A partir de scènes du quotidien, Frédérique Martin nous montre combien nous sommes seuls au plus profond de nous-mêmes et combien il suffirait de peu pour que les êtres se rejoignent. Elle nous présente des situations classiques de non-communication mais aussi des silences qui relèvent du refoulement et sont donc si intimes que seules des décisions radicales peuvent y mettre fin. Il y a aussi les silences qui frisent l’autisme, coupant du monde les individus qui en sont porteurs.

Frédérique Martin sait mettre le doigt là où ça fait mal, nous renvoyant parfois à nos comportements mesquins ou lâches qui peuplent l’ordinaire.

Dans ces textes, nous rencontrons des personnages sans doute croisés ailleurs en littérature mais le ton vivifiant qui parcourt ces nouvelles leur donne une saveur renouvelée.
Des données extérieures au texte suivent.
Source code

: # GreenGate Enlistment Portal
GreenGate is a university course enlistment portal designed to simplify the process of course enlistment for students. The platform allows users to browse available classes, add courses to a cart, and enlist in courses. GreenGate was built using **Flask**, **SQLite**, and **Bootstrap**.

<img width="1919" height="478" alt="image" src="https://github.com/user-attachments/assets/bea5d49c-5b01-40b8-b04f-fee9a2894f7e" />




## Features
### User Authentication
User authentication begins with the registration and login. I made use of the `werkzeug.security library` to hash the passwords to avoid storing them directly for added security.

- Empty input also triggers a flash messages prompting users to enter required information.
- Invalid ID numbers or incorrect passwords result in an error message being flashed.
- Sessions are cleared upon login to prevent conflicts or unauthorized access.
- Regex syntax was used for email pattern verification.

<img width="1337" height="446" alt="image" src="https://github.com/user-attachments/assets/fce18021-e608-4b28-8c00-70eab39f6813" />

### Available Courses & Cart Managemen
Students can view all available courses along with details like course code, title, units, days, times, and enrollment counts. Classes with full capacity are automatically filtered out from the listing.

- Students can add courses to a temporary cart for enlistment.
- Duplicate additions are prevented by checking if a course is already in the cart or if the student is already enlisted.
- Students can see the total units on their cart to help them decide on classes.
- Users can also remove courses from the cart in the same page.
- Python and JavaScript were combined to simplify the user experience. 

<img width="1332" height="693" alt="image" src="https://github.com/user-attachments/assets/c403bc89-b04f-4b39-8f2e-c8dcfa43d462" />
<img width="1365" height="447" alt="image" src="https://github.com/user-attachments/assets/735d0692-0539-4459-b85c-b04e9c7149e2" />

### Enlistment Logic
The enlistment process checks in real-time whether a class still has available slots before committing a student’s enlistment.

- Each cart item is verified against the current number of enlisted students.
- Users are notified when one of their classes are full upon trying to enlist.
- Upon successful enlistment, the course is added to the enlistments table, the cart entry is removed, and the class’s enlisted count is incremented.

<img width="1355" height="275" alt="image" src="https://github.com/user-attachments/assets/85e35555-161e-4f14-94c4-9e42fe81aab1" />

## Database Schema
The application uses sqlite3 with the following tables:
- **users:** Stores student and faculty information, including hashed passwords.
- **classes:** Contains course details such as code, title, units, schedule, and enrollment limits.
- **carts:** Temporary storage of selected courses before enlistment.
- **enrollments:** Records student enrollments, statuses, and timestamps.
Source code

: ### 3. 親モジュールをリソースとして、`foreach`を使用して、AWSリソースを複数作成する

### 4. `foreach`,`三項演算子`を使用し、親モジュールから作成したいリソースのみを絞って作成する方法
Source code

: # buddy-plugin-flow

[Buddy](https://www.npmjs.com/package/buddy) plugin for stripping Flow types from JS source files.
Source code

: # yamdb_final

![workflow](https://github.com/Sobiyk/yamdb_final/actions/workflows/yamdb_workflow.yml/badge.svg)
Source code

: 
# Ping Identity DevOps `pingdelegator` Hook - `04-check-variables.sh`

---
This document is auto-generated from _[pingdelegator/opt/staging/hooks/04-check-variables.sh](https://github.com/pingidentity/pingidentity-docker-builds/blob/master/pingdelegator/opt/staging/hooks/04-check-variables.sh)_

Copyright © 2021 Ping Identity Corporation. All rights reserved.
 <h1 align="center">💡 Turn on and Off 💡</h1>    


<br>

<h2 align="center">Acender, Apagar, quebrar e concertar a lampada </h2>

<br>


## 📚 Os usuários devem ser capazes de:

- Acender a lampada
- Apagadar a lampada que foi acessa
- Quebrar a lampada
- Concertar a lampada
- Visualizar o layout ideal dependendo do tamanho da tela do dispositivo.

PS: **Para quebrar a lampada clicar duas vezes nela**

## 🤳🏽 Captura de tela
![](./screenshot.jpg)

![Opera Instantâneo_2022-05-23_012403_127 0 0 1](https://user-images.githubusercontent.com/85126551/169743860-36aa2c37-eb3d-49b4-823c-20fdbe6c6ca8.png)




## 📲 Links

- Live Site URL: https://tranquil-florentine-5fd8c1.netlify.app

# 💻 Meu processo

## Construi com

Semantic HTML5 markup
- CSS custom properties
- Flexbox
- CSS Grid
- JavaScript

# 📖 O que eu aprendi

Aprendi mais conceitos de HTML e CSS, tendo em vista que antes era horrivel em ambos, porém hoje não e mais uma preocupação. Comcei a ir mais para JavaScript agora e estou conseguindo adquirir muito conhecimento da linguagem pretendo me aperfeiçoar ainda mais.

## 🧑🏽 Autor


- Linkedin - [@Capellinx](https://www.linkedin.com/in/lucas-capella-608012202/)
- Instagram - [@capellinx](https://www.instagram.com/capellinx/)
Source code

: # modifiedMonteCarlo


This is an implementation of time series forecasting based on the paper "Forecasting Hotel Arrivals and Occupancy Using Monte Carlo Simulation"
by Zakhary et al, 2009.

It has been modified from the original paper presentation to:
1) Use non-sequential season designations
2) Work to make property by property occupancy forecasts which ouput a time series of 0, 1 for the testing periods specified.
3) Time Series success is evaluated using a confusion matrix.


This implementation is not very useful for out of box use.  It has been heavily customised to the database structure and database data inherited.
On y devine une personnalité tournée vers la vie et les autres et qui, dès lors, ne peut s’empêcher de souligner dans ses nouvelles tout ce qui va à l’encontre de ces instants de partage entre les êtres.


Faites donc connaissance avec une femme qui s’étonne devant cet homme qui est son mari (« Un jour, je n’ai pas été assez attentive sans doute, je me suis retournée et il avait pris vingt ans. »), une autre qui se donne en spectacle pour avoir le sentiment d’exister, un lecteur mystérieux, un enfant mutique, un homme marqué par l’Histoire, une femme de poigne qui remarque que « la meilleure victime que l’on ait sous la main, c’est toujours soi », et bien d’autres encore.


Si ces textes sont rarement tendres dans les faits, ils le sont souvent dans le ton. Ils sont parcourus par une humanité qui nous donnent parfois envie de serrer dans nos bras ces personnages déboussolés, de leur dire que tout va bien se passer, qu’il ne faut pas avoir peur.